In simple terms, this is a rich enough collection of gates to give us the full computational power of quantum computing. For example, Hadamard gates, T gates, and controlled-NOT gates together give us one version of a universal gate set. If you can perform these three operations, then you can combine them together to create circuits that closely approximate any quantum computation.
As it turns out, some operations are easier to perform on encoded quantum information than others, and which operations are easy and which are hard can depend on the quantum error correcting code we choose. But no matter how you slice it — and there's a mathematical theorem that tells us this — for whatever code you choose, you're always going to have at least one gate in any universal gate set for which the task is quite tricky.

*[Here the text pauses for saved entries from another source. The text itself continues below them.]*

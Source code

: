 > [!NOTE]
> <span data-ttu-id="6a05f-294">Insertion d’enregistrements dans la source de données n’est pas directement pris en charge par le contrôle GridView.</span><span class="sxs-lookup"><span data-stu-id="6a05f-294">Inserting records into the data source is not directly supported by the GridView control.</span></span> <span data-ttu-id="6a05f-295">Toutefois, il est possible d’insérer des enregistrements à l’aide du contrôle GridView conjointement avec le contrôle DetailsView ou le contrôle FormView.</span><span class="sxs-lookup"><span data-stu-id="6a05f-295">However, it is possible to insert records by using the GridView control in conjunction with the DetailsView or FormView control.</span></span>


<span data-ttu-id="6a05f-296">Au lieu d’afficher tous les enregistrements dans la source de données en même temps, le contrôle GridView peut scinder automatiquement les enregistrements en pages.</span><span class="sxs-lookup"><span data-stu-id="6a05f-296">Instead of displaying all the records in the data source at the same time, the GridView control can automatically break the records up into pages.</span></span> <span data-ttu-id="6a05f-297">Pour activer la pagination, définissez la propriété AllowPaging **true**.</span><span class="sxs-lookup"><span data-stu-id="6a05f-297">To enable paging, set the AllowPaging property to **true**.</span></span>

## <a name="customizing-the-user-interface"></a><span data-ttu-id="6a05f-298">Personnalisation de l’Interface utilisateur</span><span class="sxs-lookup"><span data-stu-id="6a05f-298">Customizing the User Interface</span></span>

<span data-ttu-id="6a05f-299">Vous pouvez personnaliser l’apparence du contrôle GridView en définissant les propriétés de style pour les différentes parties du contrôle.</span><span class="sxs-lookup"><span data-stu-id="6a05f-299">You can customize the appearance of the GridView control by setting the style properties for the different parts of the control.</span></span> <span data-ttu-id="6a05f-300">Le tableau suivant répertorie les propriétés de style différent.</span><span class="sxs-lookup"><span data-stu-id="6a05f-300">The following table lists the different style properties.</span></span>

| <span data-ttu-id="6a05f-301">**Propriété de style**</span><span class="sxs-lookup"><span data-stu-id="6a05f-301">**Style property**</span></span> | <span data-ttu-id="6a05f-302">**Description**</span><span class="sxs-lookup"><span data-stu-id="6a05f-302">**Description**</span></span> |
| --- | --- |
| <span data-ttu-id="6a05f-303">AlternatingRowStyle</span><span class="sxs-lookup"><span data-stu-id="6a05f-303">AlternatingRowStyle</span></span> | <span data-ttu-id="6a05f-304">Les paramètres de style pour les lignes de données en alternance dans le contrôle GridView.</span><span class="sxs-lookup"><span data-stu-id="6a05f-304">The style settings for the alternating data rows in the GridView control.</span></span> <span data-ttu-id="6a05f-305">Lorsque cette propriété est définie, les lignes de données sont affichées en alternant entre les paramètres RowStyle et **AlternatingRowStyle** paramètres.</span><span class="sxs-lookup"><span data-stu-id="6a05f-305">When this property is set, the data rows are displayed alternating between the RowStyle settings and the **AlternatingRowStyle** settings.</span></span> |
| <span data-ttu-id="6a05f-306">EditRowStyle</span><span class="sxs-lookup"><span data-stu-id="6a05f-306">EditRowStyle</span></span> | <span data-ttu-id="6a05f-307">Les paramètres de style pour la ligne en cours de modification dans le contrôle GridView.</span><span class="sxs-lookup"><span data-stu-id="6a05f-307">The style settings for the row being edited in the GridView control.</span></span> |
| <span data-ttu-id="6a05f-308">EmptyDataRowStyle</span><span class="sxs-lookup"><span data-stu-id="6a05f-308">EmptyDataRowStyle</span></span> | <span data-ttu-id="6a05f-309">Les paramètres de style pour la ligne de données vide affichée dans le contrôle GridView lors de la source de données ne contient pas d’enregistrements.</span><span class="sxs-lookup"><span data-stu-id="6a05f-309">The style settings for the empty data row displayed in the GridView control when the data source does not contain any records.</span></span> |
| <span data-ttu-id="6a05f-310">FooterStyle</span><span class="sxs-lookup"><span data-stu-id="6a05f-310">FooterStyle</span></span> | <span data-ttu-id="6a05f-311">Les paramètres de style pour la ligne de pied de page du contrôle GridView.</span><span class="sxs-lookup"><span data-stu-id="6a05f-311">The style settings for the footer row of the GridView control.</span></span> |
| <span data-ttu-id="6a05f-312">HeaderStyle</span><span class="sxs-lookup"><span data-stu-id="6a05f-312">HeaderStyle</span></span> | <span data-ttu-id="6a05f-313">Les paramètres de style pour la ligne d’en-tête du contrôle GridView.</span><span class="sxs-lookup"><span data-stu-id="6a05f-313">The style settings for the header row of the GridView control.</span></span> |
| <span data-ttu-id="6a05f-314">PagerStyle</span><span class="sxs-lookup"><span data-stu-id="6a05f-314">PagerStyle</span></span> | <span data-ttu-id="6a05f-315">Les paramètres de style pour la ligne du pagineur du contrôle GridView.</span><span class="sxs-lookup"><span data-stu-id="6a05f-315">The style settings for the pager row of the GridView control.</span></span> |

This is where so-called magic states, another discovery by Bravyi and Kitaev, perform their function. The idea is that certain operations on encoded quantum information can be performed in a fault-tolerant way — meaning that they can be done with unreliable components without magnifying the error rate and spoiling the computation — provided that we have additional qubits initialized to these very special states.
One way to think about magic states is that they're tiny little quantum programs pre-loaded into qubits. (Technically speaking, they work through a process known as gate teleportation.) A critically important aspect of them is that they can be prepared and tested independently, and then, once we have confidence that they're good, we can interact them with our physical qubits, with the end result being that computations are performed on the logical qubits that the physical qubits encode in a fault-tolerant way. They're not really magic, of course, but it is pretty amazing that this is possible in theory.
From an implementation perspective, there are many obstacles that we must overcome to reach the long-sought goal of building a reliable, fault-tolerant quantum computer through the methods described above.
Error rates for physical qubits must be sufficiently low for the error correcting code to work. The direct connections between qubits must allow both syndrome extraction and fault-tolerant operations to be performed reliably and quickly. Decoding must take place with extremely low latency, and the process of creating magic states and interacting them with physical qubits to perform computations on logical qubits must be perfected.
IBM is rising to this challenge, and we look forward to sharing our plans for achieving fault-tolerant quantum computing with you soon.